Quem não é um coiote curvado às virtudes do trabalho é um
madraço incorrigível, uma personagem sem remédio a quem não interessa dar lugar
à mesa da convivência social. Trabalha-se e, imperativamente, muito. Quem não
conhece aquela gente que abordamos e que, à pergunta “está tudo bem contigo?” responde,
em morteiro célere: “ando com muito trabalho, nem imaginas”, ao mesmo tempo que
debita um ar pesaroso de quem faz de conta que está incomodado com as resmas de
trabalho que o deixam assoberbado e quase sem tempo para respirar?
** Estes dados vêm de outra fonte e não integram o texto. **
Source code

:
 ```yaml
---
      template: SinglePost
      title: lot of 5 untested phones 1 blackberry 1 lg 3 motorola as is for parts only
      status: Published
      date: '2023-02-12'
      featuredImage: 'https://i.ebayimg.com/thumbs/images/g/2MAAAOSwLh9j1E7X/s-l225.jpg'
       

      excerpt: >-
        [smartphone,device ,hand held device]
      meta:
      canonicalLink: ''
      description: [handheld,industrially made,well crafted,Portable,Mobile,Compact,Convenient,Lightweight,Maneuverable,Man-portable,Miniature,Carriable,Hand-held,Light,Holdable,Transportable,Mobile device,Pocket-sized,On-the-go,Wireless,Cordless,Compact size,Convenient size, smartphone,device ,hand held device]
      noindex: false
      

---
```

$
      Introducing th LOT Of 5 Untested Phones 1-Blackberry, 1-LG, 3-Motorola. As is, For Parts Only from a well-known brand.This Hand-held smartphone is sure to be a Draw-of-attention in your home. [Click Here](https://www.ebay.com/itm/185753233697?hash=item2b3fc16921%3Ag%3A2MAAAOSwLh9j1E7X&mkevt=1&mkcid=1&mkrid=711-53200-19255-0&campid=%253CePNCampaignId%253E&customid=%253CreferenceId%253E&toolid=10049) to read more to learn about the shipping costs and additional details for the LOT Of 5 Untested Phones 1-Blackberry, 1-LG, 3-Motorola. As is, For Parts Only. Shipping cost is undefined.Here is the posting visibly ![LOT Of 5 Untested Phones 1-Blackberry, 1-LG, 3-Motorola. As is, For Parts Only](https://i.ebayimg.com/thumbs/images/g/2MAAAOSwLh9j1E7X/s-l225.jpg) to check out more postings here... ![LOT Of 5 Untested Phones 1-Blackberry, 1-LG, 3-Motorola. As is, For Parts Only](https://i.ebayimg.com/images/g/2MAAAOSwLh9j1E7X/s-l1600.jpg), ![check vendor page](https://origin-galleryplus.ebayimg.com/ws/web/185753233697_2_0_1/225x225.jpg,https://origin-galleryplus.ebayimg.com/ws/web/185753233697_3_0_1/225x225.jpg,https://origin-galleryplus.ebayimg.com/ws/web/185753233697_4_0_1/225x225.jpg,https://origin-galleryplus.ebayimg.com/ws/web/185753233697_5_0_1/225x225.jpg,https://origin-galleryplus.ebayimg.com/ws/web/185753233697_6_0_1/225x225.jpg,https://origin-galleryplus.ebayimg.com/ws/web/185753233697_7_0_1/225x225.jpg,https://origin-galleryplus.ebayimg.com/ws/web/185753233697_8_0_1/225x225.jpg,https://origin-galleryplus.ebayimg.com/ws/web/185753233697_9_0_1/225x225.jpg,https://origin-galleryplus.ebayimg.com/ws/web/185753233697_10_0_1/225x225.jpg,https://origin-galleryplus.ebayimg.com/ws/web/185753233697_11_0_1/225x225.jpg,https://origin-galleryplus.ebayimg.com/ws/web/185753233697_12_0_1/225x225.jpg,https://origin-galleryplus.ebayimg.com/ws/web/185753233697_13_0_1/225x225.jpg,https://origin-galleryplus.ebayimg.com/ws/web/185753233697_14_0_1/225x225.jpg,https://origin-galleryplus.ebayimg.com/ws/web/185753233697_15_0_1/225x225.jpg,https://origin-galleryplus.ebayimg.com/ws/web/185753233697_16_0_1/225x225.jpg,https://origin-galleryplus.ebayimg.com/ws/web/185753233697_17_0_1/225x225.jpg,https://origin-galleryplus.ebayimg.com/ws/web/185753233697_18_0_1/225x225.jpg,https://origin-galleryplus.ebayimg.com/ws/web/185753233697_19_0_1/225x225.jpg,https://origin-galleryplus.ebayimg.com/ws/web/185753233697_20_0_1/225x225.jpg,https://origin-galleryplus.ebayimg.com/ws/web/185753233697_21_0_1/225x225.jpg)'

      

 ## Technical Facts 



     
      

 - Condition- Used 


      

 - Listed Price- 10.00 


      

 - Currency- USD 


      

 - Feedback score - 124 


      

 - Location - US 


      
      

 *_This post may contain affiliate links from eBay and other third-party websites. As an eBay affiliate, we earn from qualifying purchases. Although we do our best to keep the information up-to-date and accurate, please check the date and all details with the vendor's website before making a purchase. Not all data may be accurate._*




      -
E, todavia,
quando se escava um pouco debaixo do verniz, descobre-se o grande motivo de
orgulho dos viciados do trabalho, o seu – dir-se-ia, sem risco de errar – único
móbil que empresta sentido à existência: dedicar largas horas diárias ao
trabalho, até do tempo que as convenções mandavam ser de descanso (noites e
fins-de-semana). A páginas tantas, parece um campeonato de horas a fio de
mergulho autista em empreitadas ditadas pelo trabalho que se tem. Como se fosse
uma credencial de bom comportamento social. Mal dos que não se queixam, em
simultânea e paradoxal vaidade, que o trabalho tomou conta deles.
Se trabalharmos pouco, somos a quintessência do
parasitismo, pois a sociedade contemporânea exige que os seus membros passem
horas e horas a trabalhar. Vivemos para trabalhar – é o mote da hipoteca da
pessoa que deixa de haver em nós. Muito trabalho é preciso para sermos mais “ricos”,
mais “produtivos”, mais “competitivos” – num vocabulário emergente ditado pelos
gurus da gestão, que se desimportam com o resto, pois não vendem a imagem que não
têm (ou não sabem ter) vida fora da profissão. O seu sucesso é a bitola para os
demais. Empenhando todos numa deriva absurda, que leva ao desgaste do tempo que
merece ser consagrado para o que está fora do trabalho e que é credor de importância.
À deriva que manda passar o tempo depressa de mais, por mais que seja quase
sempre depressa para o tanto que levam para fazer.
Não, isto não é a apologia da preguiça. (E se fosse, que
mal viria ao mundo se não houvesse o direito a aplaudir a preguiça, que
entorses teriam de ser praticados à liberdade de expressão?) O trabalho não
pode ser um balão sem oxigénio metido na cabeça.